---- Data for this exercise

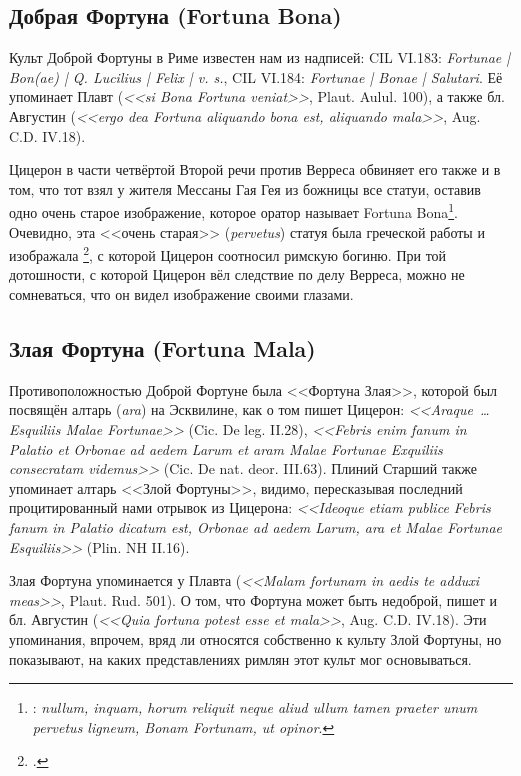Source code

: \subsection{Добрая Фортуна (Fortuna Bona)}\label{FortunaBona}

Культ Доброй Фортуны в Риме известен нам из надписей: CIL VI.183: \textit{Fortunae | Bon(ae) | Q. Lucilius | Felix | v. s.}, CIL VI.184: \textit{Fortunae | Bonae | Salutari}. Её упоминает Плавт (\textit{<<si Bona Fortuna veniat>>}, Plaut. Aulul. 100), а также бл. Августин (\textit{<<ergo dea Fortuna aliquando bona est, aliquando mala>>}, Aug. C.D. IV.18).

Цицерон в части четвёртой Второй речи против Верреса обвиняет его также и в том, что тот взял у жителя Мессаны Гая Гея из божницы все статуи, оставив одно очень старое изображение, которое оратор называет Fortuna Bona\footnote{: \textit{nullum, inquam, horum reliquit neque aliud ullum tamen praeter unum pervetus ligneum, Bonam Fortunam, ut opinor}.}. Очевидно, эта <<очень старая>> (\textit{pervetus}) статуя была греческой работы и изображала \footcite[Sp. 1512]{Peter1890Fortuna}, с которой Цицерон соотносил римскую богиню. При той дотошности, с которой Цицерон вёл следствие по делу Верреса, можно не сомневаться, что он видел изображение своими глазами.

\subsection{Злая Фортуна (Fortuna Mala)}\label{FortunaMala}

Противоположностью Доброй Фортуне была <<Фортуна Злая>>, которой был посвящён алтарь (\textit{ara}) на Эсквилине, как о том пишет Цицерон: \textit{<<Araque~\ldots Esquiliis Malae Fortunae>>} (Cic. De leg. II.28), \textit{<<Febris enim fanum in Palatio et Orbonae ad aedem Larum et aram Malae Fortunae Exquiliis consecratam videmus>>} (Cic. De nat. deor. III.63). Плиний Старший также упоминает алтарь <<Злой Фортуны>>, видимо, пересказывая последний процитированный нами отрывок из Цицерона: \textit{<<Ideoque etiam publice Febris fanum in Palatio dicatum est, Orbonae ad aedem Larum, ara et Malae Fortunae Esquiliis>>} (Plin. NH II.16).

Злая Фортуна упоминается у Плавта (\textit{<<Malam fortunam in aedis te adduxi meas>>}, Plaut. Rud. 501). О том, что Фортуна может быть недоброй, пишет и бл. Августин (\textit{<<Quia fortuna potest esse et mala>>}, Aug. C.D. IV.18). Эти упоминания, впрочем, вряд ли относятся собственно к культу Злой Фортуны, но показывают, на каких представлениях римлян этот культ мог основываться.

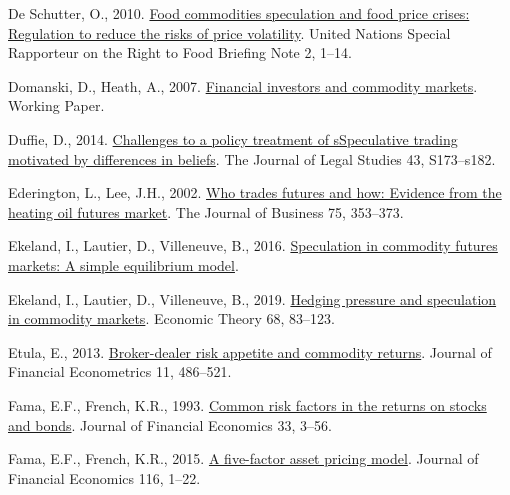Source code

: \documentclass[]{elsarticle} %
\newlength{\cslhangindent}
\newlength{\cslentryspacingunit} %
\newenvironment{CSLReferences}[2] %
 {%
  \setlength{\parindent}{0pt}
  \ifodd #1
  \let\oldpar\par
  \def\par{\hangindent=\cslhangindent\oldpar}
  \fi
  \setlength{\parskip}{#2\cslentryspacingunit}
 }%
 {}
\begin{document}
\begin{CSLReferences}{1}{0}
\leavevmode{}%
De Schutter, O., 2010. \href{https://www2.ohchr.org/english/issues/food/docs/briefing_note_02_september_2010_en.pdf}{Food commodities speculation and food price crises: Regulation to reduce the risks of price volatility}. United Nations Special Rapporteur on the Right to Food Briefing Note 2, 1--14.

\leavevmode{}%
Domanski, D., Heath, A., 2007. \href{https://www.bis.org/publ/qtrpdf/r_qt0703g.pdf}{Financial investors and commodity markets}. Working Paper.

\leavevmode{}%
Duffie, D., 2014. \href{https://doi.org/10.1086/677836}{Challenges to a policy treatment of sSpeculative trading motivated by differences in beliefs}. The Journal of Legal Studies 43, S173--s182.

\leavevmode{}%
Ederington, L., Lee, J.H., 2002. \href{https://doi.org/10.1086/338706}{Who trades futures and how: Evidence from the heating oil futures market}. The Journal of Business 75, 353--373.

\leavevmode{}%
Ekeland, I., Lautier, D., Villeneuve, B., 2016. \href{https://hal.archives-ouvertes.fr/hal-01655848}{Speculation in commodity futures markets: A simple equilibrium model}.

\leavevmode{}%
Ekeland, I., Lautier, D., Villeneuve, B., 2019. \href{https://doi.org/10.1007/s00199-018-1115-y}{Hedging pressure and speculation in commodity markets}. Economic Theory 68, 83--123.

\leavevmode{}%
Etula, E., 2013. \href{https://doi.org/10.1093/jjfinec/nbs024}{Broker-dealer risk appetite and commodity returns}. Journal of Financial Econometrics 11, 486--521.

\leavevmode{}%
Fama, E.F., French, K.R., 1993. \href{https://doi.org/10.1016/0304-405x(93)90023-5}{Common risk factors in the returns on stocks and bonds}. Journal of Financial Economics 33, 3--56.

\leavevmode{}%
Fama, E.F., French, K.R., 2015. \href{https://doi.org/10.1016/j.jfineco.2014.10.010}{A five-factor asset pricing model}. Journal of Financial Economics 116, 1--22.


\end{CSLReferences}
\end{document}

--------

Assigned task: "cslhangindent" is the word to look for; copy every line of the data that has it.

Final answer:
\newlength{\cslhangindent}
  \def\par{\hangindent=\cslhangindent\oldpar}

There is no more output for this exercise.